About the Book
The TreePassport Book chronicles the journey from a simple idea that every tree should have a verifiable identity to a global restoration platform used across six countries. It is part case study, part manifesto, and part blueprint for rebuilding the relationship between people, trees, and the land they share.
Written for practitioners, policymakers, funders, and technologists, the book pulls back the curtain on what it takes to coordinate verified restoration at scale: the field protocols, the software architecture, the community partnerships, and the hard-won lessons from planting over a million trees.
The Case Study
TreePassport began as a case study in solving the "phantom tree" problem: how do you prove a tree was planted, survives, and is still growing years later? The answer became a full-stack platform combining mobile field verification, a public geo-registry, satellite monitoring, and economic incentives for the communities doing the planting.
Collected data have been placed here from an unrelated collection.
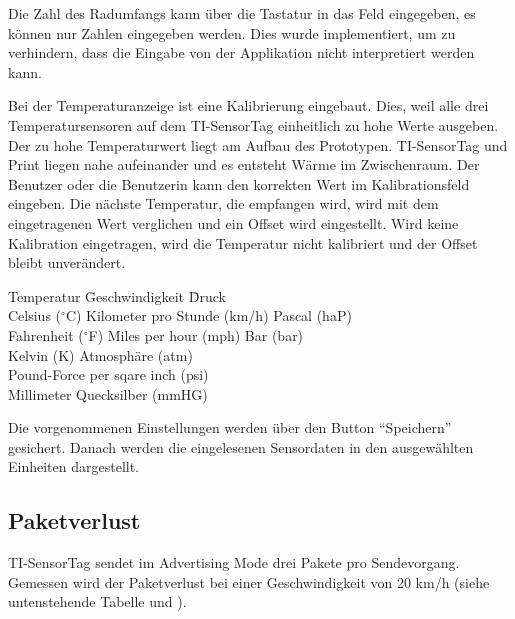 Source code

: Die Zahl des Radumfangs kann über die Tastatur in das Feld eingegeben, es können nur Zahlen eingegeben werden. Dies wurde implementiert, um zu verhindern, dass die Eingabe von der Applikation nicht interpretiert werden kann.

Bei der Temperaturanzeige ist eine Kalibrierung eingebaut. Dies, weil alle drei Temperatursensoren auf dem TI-SensorTag einheitlich zu hohe Werte ausgeben. Der zu hohe Temperaturwert liegt am Aufbau des Prototypen. TI-SensorTag und Print liegen nahe aufeinander und es entsteht Wärme im Zwischenraum. Der Benutzer oder die Benutzerin kann den korrekten Wert im Kalibrationsfeld eingeben. Die nächste Temperatur, die empfangen wird, wird mit dem eingetragenen Wert verglichen und ein Offset wird eingestellt. Wird keine Kalibration eingetragen, wird die Temperatur nicht kalibriert und der Offset bleibt unverändert.

\begin{minipage}{\textwidth}
    \begin{tabbing}
    Temperatur\hspace{.3cm} \quad\= Geschwindigkeit\hspace{2.7cm} \quad\= Druck \\[0.8ex]
    Celsius ($^{\circ}$C)    \> Kilometer pro Stunde (km/h)\> Pascal (haP)\\
    Fahrenheit ($^{\circ}$F) \> Miles per hour (mph)       \> Bar (bar)\\
    Kelvin (K)     \>                            \> Atmosph\"{a}re (atm)\\
                   \>                      \> Pound-Force per sqare inch (psi)\\
                   \>                      \> Millimeter Quecksilber (mmHG)\\
    \end{tabbing}
\end{minipage}
  
Die vorgenommenen Einstellungen werden über den Button ``Speichern'' gesichert. Danach werden die eingelesenen Sensordaten in den ausgewählten Einheiten dargestellt.

\subsection{Paketverlust}

TI-SensorTag sendet im Advertising Mode drei Pakete pro Sendevorgang. Gemessen wird der Paketverlust bei einer Geschwindigkeit von 20 km/h (siehe untenstehende Tabelle und ).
The case study documents the evolution from a WhatsApp-based pilot in Nairobi to a production system with 1.2M+ verified trees, Stripe and M-PESA payments, a live geospatial map, and a digital certificate used across cultures and continents.
Why It Matters
Reforestation funding is growing fast, but without per-tree verification, donors and investors have no way to tell whether a "million-tree campaign" actually grew a million trees. TreePassport flips the model: every tree is tracked from the moment it goes in the ground, creating a continuous, auditable record of survival, growth, and impact.
The book makes the case that verified restoration is not just a technical upgrade it is a trust upgrade that unlocks better funding, fairer outcomes for local communities, and a new standard for what "planting a tree" really means.